Although Mayor Harold Washington and Illinois Gov. James Thompson have pledged not to lose any team, both the White Sox and the Bears have made it clear they want some answers to their demands pretty soon.
A state stadium commission will be named by July 1 to begin planning a new home for the White Sox, to be financed by private and public millions.
Leading the list of proposals is a plan to tear down Comiskey, turning it into a parking lot for a new, larger stadium to be built next door and ready for opening day 1990.
The idea of maintaining the White Sox in the Bridgeport neighborhood, an Irish bastion on the near South Side that has always welcomed them, appeals to traditionalists. But the thought of erasing 77-year-old, 44,087-seat Comiskey is anathema to many.
Jerry Reinsdorf and Eddie Einhorn, the team's owner and president, respectively, say that despite a recent costly restoration, the place is too old and decrepit to last much longer. Since they own it, they claim they ought to know.
Not everyone agrees that the White Sox plan is all that sound.
"My guess is that if the team doesn't improve, private investors are going to worry about getting their investment back," said Walter Netsch, president of the Chicago Park District and a member of the mayor's stadium review committee.
But aside from heading for greener fields in some faraway place, which they vow they won't do, the White Sox don't have too many other clear alternatives.
A carefully nurtured effort to move the team to Addison, in DuPage County, ran into trouble from environmentalists and residents of the western suburb.
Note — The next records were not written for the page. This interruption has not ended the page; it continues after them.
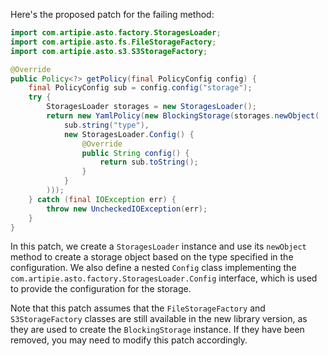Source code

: Here's the proposed patch for the failing method:
```java
import com.artipie.asto.factory.StoragesLoader;
import com.artipie.asto.fs.FileStorageFactory;
import com.artipie.asto.s3.S3StorageFactory;

@Override
public Policy<?> getPolicy(final PolicyConfig config) {
    final PolicyConfig sub = config.config("storage");
    try {
        StoragesLoader storages = new StoragesLoader();
        return new YamlPolicy(new BlockingStorage(storages.newObject(
            sub.string("type"),
            new StoragesLoader.Config() {
                @Override
                public String config() {
                    return sub.toString();
                }
            }
        )));
    } catch (final IOException err) {
        throw new UncheckedIOException(err);
    }
}
```
In this patch, we create a `StoragesLoader` instance and use its `newObject` method to create a storage object based on the type specified in the configuration. We also define a nested `Config` class implementing the `com.artipie.asto.factory.StoragesLoader.Config` interface, which is used to provide the configuration for the storage.

Note that this patch assumes that the `FileStorageFactory` and `S3StorageFactory` classes are still available in the new library version, as they are used to create the `BlockingStorage` instance. If they have been removed, you may need to modify this patch accordingly.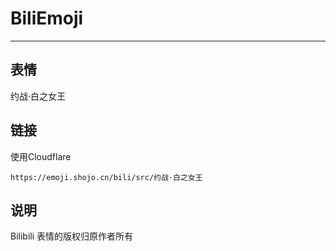 # BiliEmoji
---
## 表情
约战·白之女王
## 链接
使用Cloudflare
```
https://emoji.shojo.cn/bili/src/约战·白之女王
```
## 说明
Bilibili 表情的版权归原作者所有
A 140-acre tract near a planned expressway beckoned, but after months of controversy and a million dollars spent by the White Sox owners for their plan, a nonbinding referendum on the Addison ballot backing a stadium was defeated by 50 votes last November and residents of neighboring Bloomingdale remained opposed.
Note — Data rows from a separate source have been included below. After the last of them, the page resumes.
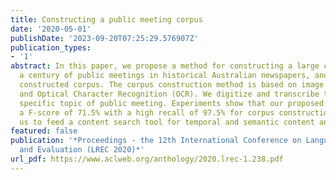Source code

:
 ```yaml
---
title: Constructing a public meeting corpus
date: '2020-05-01'
publishDate: '2023-09-20T07:25:29.576907Z'
publication_types:
- '1'
abstract: In this paper, we propose a method for constructing a large corpus about
  a century of public meetings in historical Australian newspapers, and analyze the
  constructed corpus. The corpus construction method is based on image processing
  and Optical Character Recognition (OCR). We digitize and transcribe texts of the
  specific topic of public meeting. Experiments show that our proposed method achieves
  a F-score of 71.5% with a high recall of 97.5% for corpus construction. This allows
  us to feed a content search tool for temporal and semantic content analysis.
featured: false
publication: '*Proceedings - the 12th International Conference on Language Resources
  and Evaluation (LREC 2020)*'
url_pdf: https://www.aclweb.org/anthology/2020.lrec-1.238.pdf
---
```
So much for the White Sox.
The Bears are unhappy with 62-year-old Soldier Field, where 65,790 screaming Chicagoans like to turn out in sub-zero weather to cheer on the Monsters of the Midway as the wind whips off Lake Michigan. The problem is money.
Although the team has a contract with the Chicago Park District through the 1990s, Michael McCaskey, the Bears' owner, wants a new stadium, soon.
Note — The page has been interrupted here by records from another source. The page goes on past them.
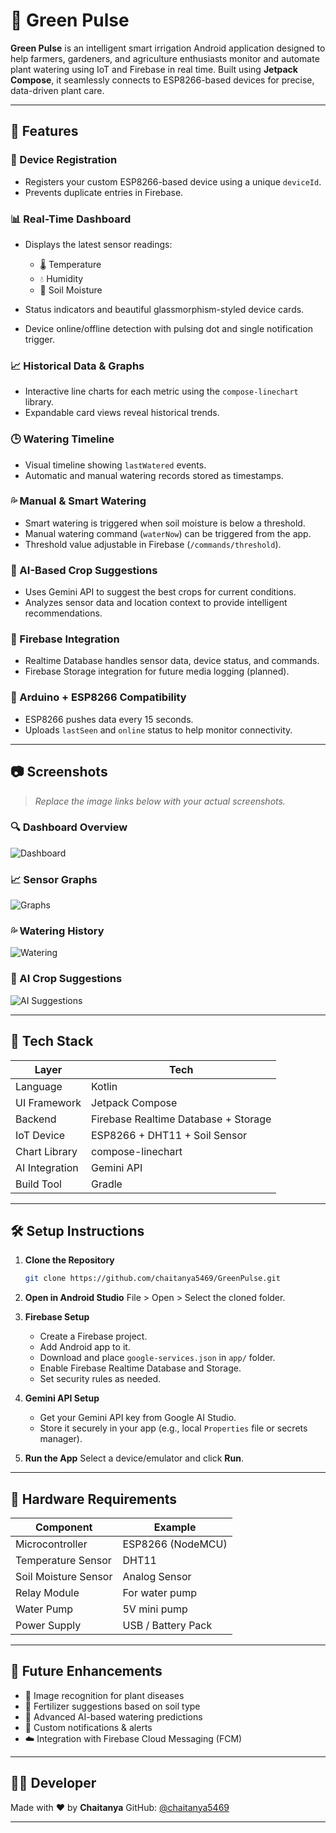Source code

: # 🌱 Green Pulse

**Green Pulse** is an intelligent smart irrigation Android application designed to help farmers, gardeners, and agriculture enthusiasts monitor and automate plant watering using IoT and Firebase in real time. Built using **Jetpack Compose**, it seamlessly connects to ESP8266-based devices for precise, data-driven plant care.

---

## 📱 Features

### 🔗 Device Registration

* Registers your custom ESP8266-based device using a unique `deviceId`.
* Prevents duplicate entries in Firebase.

### 📊 Real-Time Dashboard

* Displays the latest sensor readings:

  * 🌡️ Temperature
  * 💧 Humidity
  * 🌱 Soil Moisture
* Status indicators and beautiful glassmorphism-styled device cards.
* Device online/offline detection with pulsing dot and single notification trigger.

### 📈 Historical Data & Graphs

* Interactive line charts for each metric using the `compose-linechart` library.
* Expandable card views reveal historical trends.

### 🕒 Watering Timeline

* Visual timeline showing `lastWatered` events.
* Automatic and manual watering records stored as timestamps.

### 💦 Manual & Smart Watering

* Smart watering is triggered when soil moisture is below a threshold.
* Manual watering command (`waterNow`) can be triggered from the app.
* Threshold value adjustable in Firebase (`/commands/threshold`).

### 🧠 AI-Based Crop Suggestions

* Uses Gemini API to suggest the best crops for current conditions.
* Analyzes sensor data and location context to provide intelligent recommendations.

### 📂 Firebase Integration

* Realtime Database handles sensor data, device status, and commands.
* Firebase Storage integration for future media logging (planned).

### 📡 Arduino + ESP8266 Compatibility

* ESP8266 pushes data every 15 seconds.
* Uploads `lastSeen` and `online` status to help monitor connectivity.

---

## 📷 Screenshots

> *Replace the image links below with your actual screenshots.*

### 🔍 Dashboard Overview

![Dashboard](screenshots/dashboard.png)

### 📈 Sensor Graphs

![Graphs](screenshots/graphs.png)

### 💦 Watering History

![Watering](screenshots/watering_timeline.png)

### 🌾 AI Crop Suggestions

![AI Suggestions](screenshots/ai_suggestions.png)

---

## 🧰 Tech Stack

| Layer          | Tech                                 |
| -------------- | ------------------------------------ |
| Language       | Kotlin                               |
| UI Framework   | Jetpack Compose                      |
| Backend        | Firebase Realtime Database + Storage |
| IoT Device     | ESP8266 + DHT11 + Soil Sensor        |
| Chart Library  | compose-linechart                    |
| AI Integration | Gemini API                           |
| Build Tool     | Gradle                               |

---

## 🛠️ Setup Instructions

1. **Clone the Repository**

   ```bash
   git clone https://github.com/chaitanya5469/GreenPulse.git
   ```

2. **Open in Android Studio**
   File > Open > Select the cloned folder.

3. **Firebase Setup**

   * Create a Firebase project.
   * Add Android app to it.
   * Download and place `google-services.json` in `app/` folder.
   * Enable Firebase Realtime Database and Storage.
   * Set security rules as needed.

4. **Gemini API Setup**

   * Get your Gemini API key from Google AI Studio.
   * Store it securely in your app (e.g., local `Properties` file or secrets manager).

5. **Run the App**
   Select a device/emulator and click **Run**.

---

## 🤖 Hardware Requirements

| Component            | Example            |
| -------------------- | ------------------ |
| Microcontroller      | ESP8266 (NodeMCU)  |
| Temperature Sensor   | DHT11              |
| Soil Moisture Sensor | Analog Sensor      |
| Relay Module         | For water pump     |
| Water Pump           | 5V mini pump       |
| Power Supply         | USB / Battery Pack |

---

## 🚧 Future Enhancements

* 📸 Image recognition for plant diseases
* 🧪 Fertilizer suggestions based on soil type
* 🧠 Advanced AI-based watering predictions
* 🔔 Custom notifications & alerts
* ☁️ Integration with Firebase Cloud Messaging (FCM)

---


## 👨‍💻 Developer

Made with ❤️ by **Chaitanya**
GitHub: [@chaitanya5469](https://github.com/chaitanya5469)

---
Figures obtained by the Chicago Sun-Times last month showed that the Bears earned $2.05 million in their Super Bowl championship 1985 season, on $28.5 million income. McCaskey wants more, and has said he will move the team by 1990 if he does not get a new home.
Mayor Washington has vowed to find a solution, but his first suggestion, to build a brand-new playground near Soldier Field, offended open-space enthusiasts who are fighting to keep new buildings from the lakefront.
The proposal envisioned a dual-purpose stadium with movable bleacher sections that could be shaped for football or baseball.
Neither the Bears nor the baseball teams were interested. "There's no intimacy, which is needed for baseball," said one team official. "It doesn't work anyplace else it's been tried."